Excitons in a Photosynthetic Light-Harvesting System: A Combined Molecular Dynamics/Quantum Chemistry and Polaron Model Study

The dynamics of pigment-pigment and pigment-protein interactions in light-harvesting complexes is studied with a novel approach which combines molecular dynamics (MD) simulations with quantum chemistry (QC) calculations. The MD simulations of an LH-II complex, solvated and embedded in a lipid bilayer at physiological conditions (with total system size of 87,055 atoms) revealed a pathway of a water molecule into the B800 binding site, as well as increased dimerization within the B850 BChl ring, as compared to the dimerization found for the crystal structure. The fluctuations of pigment (B850 BChl) excitation energies, as a function of time, were determined via ab initio QC calculations based on the geometries that emerged from the MD simulations.
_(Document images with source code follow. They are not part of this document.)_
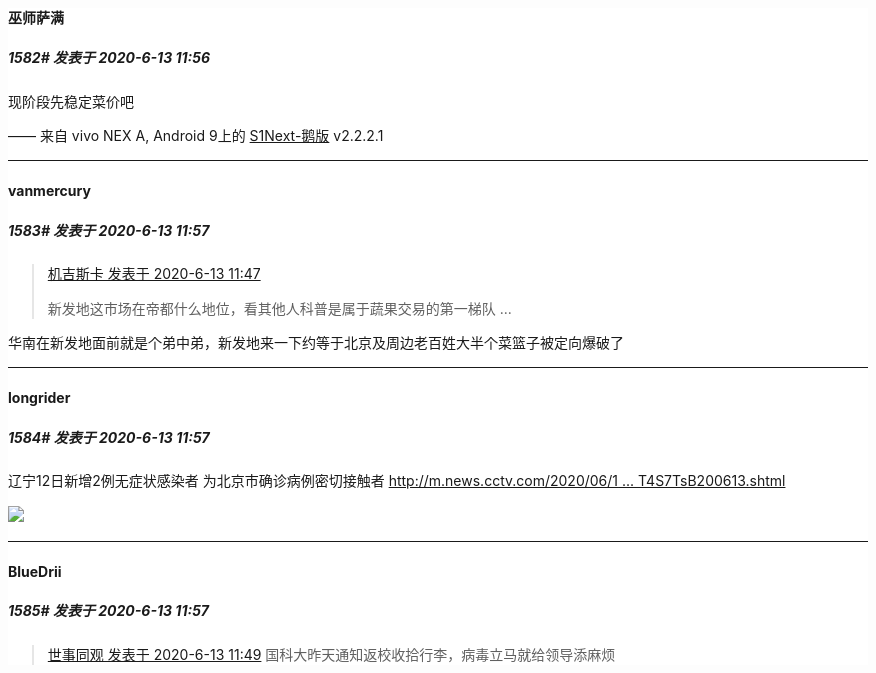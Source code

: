 ####  巫师萨满  
##### 1582#       发表于 2020-6-13 11:56




现阶段先稳定菜价吧

—— 来自 vivo NEX A, Android 9上的 [S1Next-鹅版](https://github.com/ykrank/S1-Next/releases) v2.2.2.1







-----

####  vanmercury  
##### 1583#       发表于 2020-6-13 11:57



<blockquote><a href="httphttps://bbs.saraba1st.com/2b/forum.php?mod=redirect&amp;goto=findpost&amp;pid=47787566&amp;ptid=1939205" target="_blank">机吉斯卡 发表于 2020-6-13 11:47</a>

新发地这市场在帝都什么地位，看其他人科普是属于蔬果交易的第一梯队 ...</blockquote>
华南在新发地面前就是个弟中弟，新发地来一下约等于北京及周边老百姓大半个菜篮子被定向爆破了







-----

####  longrider  
##### 1584#       发表于 2020-6-13 11:57




辽宁12日新增2例无症状感染者 为北京市确诊病例密切接触者
[http://m.news.cctv.com/2020/06/1 ... T4S7TsB200613.shtml](http://m.news.cctv.com/2020/06/13/ARTIroRqQCboge90GT4S7TsB200613.shtml)

<img src="https://static.saraba1st.com/image/smiley/face2017/001.png" referrerpolicy="no-referrer">







-----

####  BlueDrii  
##### 1585#       发表于 2020-6-13 11:57



<blockquote><a href="httphttps://bbs.saraba1st.com/2b/forum.php?mod=redirect&amp;goto=findpost&amp;pid=47787603&amp;ptid=1939205" target="_blank">世事同观 发表于 2020-6-13 11:49</a>
国科大昨天通知返校收拾行李，病毒立马就给领导添麻烦
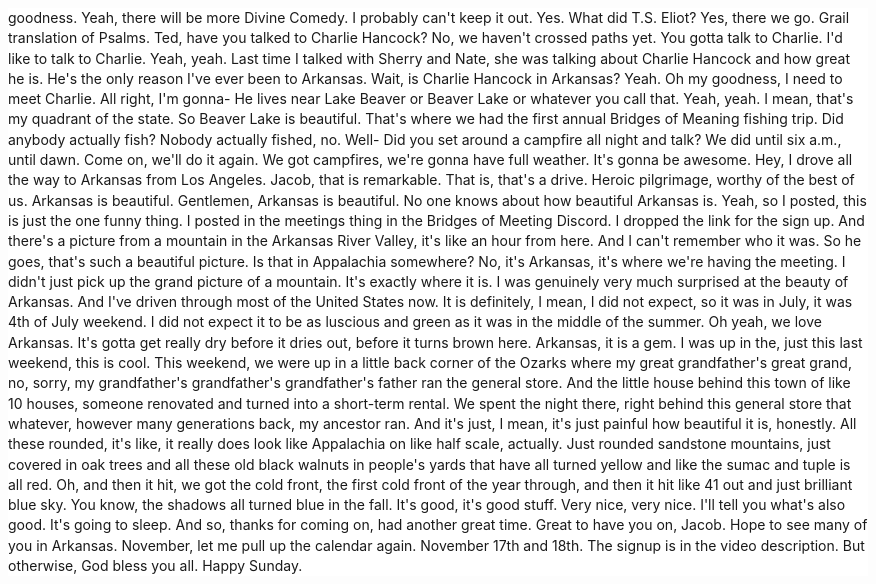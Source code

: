 goodness. Yeah, there will be more Divine Comedy. I probably can't keep it out. Yes. What did T.S. Eliot? Yes, there we go. Grail translation of Psalms. Ted, have you talked to Charlie Hancock? No, we haven't crossed paths yet. You gotta talk to Charlie. I'd like to talk to Charlie. Yeah, yeah. Last time I talked with Sherry and Nate, she was talking about Charlie Hancock and how great he is. He's the only reason I've ever been to Arkansas. Wait, is Charlie Hancock in Arkansas? Yeah. Oh my goodness, I need to meet Charlie. All right, I'm gonna- He lives near Lake Beaver or Beaver Lake or whatever you call that. Yeah, yeah. I mean, that's my quadrant of the state. So Beaver Lake is beautiful. That's where we had the first annual Bridges of Meaning fishing trip. Did anybody actually fish? Nobody actually fished, no. Well- Did you set around a campfire all night and talk? We did until six a.m., until dawn. Come on, we'll do it again. We got campfires, we're gonna have full weather. It's gonna be awesome. Hey, I drove all the way to Arkansas from Los Angeles. Jacob, that is remarkable. That is, that's a drive. Heroic pilgrimage, worthy of the best of us. Arkansas is beautiful. Gentlemen, Arkansas is beautiful. No one knows about how beautiful Arkansas is. Yeah, so I posted, this is just the one funny thing. I posted in the meetings thing in the Bridges of Meeting Discord. I dropped the link for the sign up. And there's a picture from a mountain in the Arkansas River Valley, it's like an hour from here. And I can't remember who it was. So he goes, that's such a beautiful picture. Is that in Appalachia somewhere? No, it's Arkansas, it's where we're having the meeting. I didn't just pick up the grand picture of a mountain. It's exactly where it is. I was genuinely very much surprised at the beauty of Arkansas. And I've driven through most of the United States now. It is definitely, I mean, I did not expect, so it was in July, it was 4th of July weekend. I did not expect it to be as luscious and green as it was in the middle of the summer. Oh yeah, we love Arkansas. It's gotta get really dry before it dries out, before it turns brown here. Arkansas, it is a gem. I was up in the, just this last weekend, this is cool. This weekend, we were up in a little back corner of the Ozarks where my great grandfather's great grand, no, sorry, my grandfather's grandfather's grandfather's father ran the general store. And the little house behind this town of like 10 houses, someone renovated and turned into a short-term rental. We spent the night there, right behind this general store that whatever, however many generations back, my ancestor ran. And it's just, I mean, it's just painful how beautiful it is, honestly. All these rounded, it's like, it really does look like Appalachia on like half scale, actually. Just rounded sandstone mountains, just covered in oak trees and all these old black walnuts in people's yards that have all turned yellow and like the sumac and tuple is all red. Oh, and then it hit, we got the cold front, the first cold front of the year through, and then it hit like 41 out and just brilliant blue sky. You know, the shadows all turned blue in the fall. It's good, it's good stuff. Very nice, very nice. I'll tell you what's also good. It's going to sleep. And so, thanks for coming on, had another great time. Great to have you on, Jacob. Hope to see many of you in Arkansas. November, let me pull up the calendar again. November 17th and 18th. The signup is in the video description. But otherwise, God bless you all. Happy Sunday.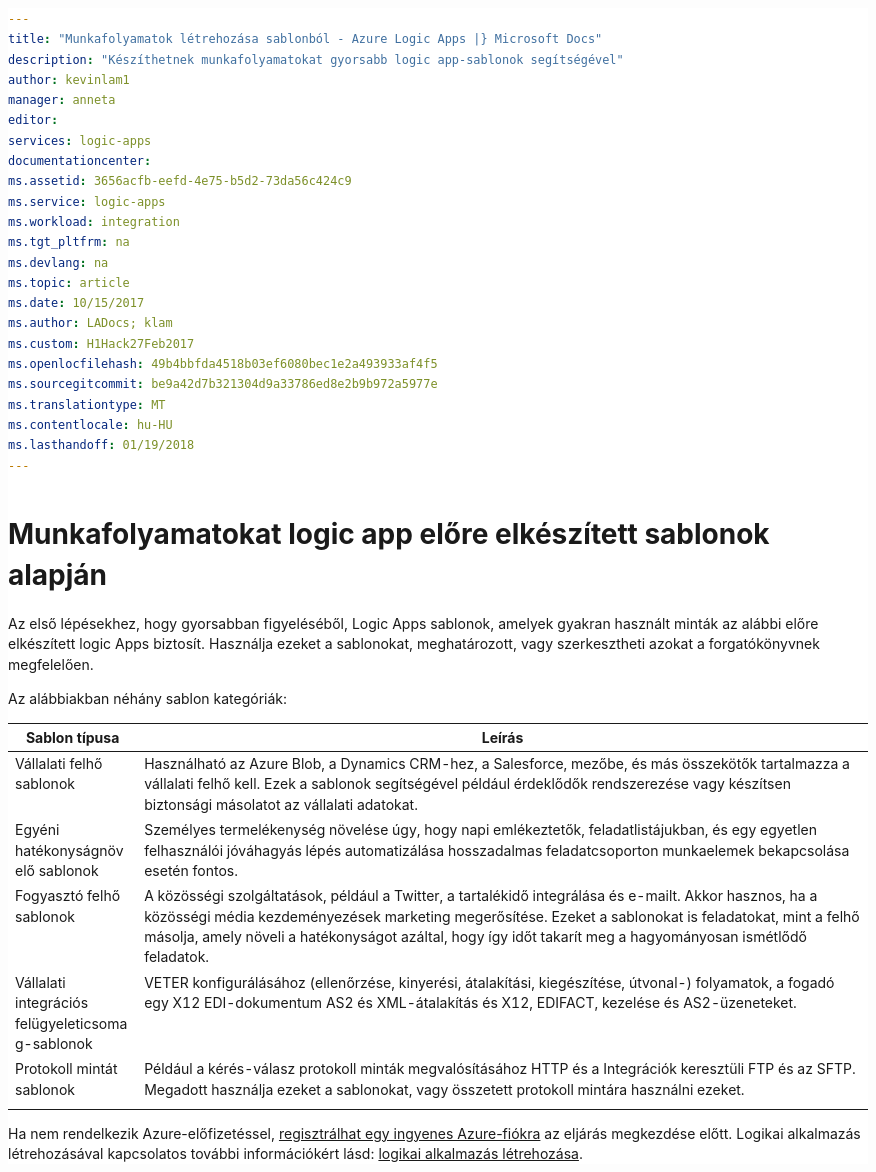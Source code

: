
```yaml
---
title: "Munkafolyamatok létrehozása sablonból - Azure Logic Apps |} Microsoft Docs"
description: "Készíthetnek munkafolyamatokat gyorsabb logic app-sablonok segítségével"
author: kevinlam1
manager: anneta
editor: 
services: logic-apps
documentationcenter: 
ms.assetid: 3656acfb-eefd-4e75-b5d2-73da56c424c9
ms.service: logic-apps
ms.workload: integration
ms.tgt_pltfrm: na
ms.devlang: na
ms.topic: article
ms.date: 10/15/2017
ms.author: LADocs; klam
ms.custom: H1Hack27Feb2017
ms.openlocfilehash: 49b4bbfda4518b03ef6080bec1e2a493933af4f5
ms.sourcegitcommit: be9a42d7b321304d9a33786ed8e2b9b972a5977e
ms.translationtype: MT
ms.contentlocale: hu-HU
ms.lasthandoff: 01/19/2018
---
```

# <a name="create-logic-app-workflows-from-prebuilt-templates"></a>Munkafolyamatokat logic app előre elkészített sablonok alapján

Az első lépésekhez, hogy gyorsabban figyeléséből, Logic Apps sablonok, amelyek gyakran használt minták az alábbi előre elkészített logic Apps biztosít. Használja ezeket a sablonokat, meghatározott, vagy szerkesztheti azokat a forgatókönyvnek megfelelően.

Az alábbiakban néhány sablon kategóriák:

| Sablon típusa | Leírás | 
| ------------- | ----------- | 
| Vállalati felhő sablonok | Használható az Azure Blob, a Dynamics CRM-hez, a Salesforce, mezőbe, és más összekötők tartalmazza a vállalati felhő kell. Ezek a sablonok segítségével például érdeklődők rendszerezése vagy készítsen biztonsági másolatot az vállalati adatokat. | 
| Egyéni hatékonyságnövelő sablonok | Személyes termelékenység növelése úgy, hogy napi emlékeztetők, feladatlistájukban, és egy egyetlen felhasználói jóváhagyás lépés automatizálása hosszadalmas feladatcsoporton munkaelemek bekapcsolása esetén fontos. | 
| Fogyasztó felhő sablonok | A közösségi szolgáltatások, például a Twitter, a tartalékidő integrálása és e-mailt. Akkor hasznos, ha a közösségi média kezdeményezések marketing megerősítése. Ezeket a sablonokat is feladatokat, mint a felhő másolja, amely növeli a hatékonyságot azáltal, hogy így időt takarít meg a hagyományosan ismétlődő feladatok. | 
| Vállalati integrációs felügyeleticsomag-sablonok | VETER konfigurálásához (ellenőrzése, kinyerési, átalakítási, kiegészítése, útvonal-) folyamatok, a fogadó egy X12 EDI-dokumentum AS2 és XML-átalakítás és X12, EDIFACT, kezelése és AS2-üzeneteket. | 
| Protokoll mintát sablonok | Például a kérés-válasz protokoll minták megvalósításához HTTP és a Integrációk keresztüli FTP és az SFTP. Megadott használja ezeket a sablonokat, vagy összetett protokoll mintára használni ezeket. | 
||| 

Ha nem rendelkezik Azure-előfizetéssel, [regisztrálhat egy ingyenes Azure-fiókra](https://azure.microsoft.com/free/) az eljárás megkezdése előtt. Logikai alkalmazás létrehozásával kapcsolatos további információkért lásd: [logikai alkalmazás létrehozása](../logic-apps/quickstart-create-first-logic-app-workflow.md).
From the results of these calculations we constructed a time-dependent Hamiltonian of the B850 exciton system from which we determined the linear absorption spectrum. Finally, a polaron model is introduced to describe quantum mechanically both the excitonic and vibrational (phonon) degrees of freedom. The exciton-phonon coupling that enters into the polaron model, and the corresponding phonon spectral function are derived from the MD/QC simulations. It is demonstrated that, in the framework of the polaron model, the absorption spectrum of the B850 excitons can be calculated from the autocorrelation function of the excitation energies of individual BChls, which is readily available from the combined MD/QC simulations. The obtained result is in good agreement with the experimentally measured absorption spectrum.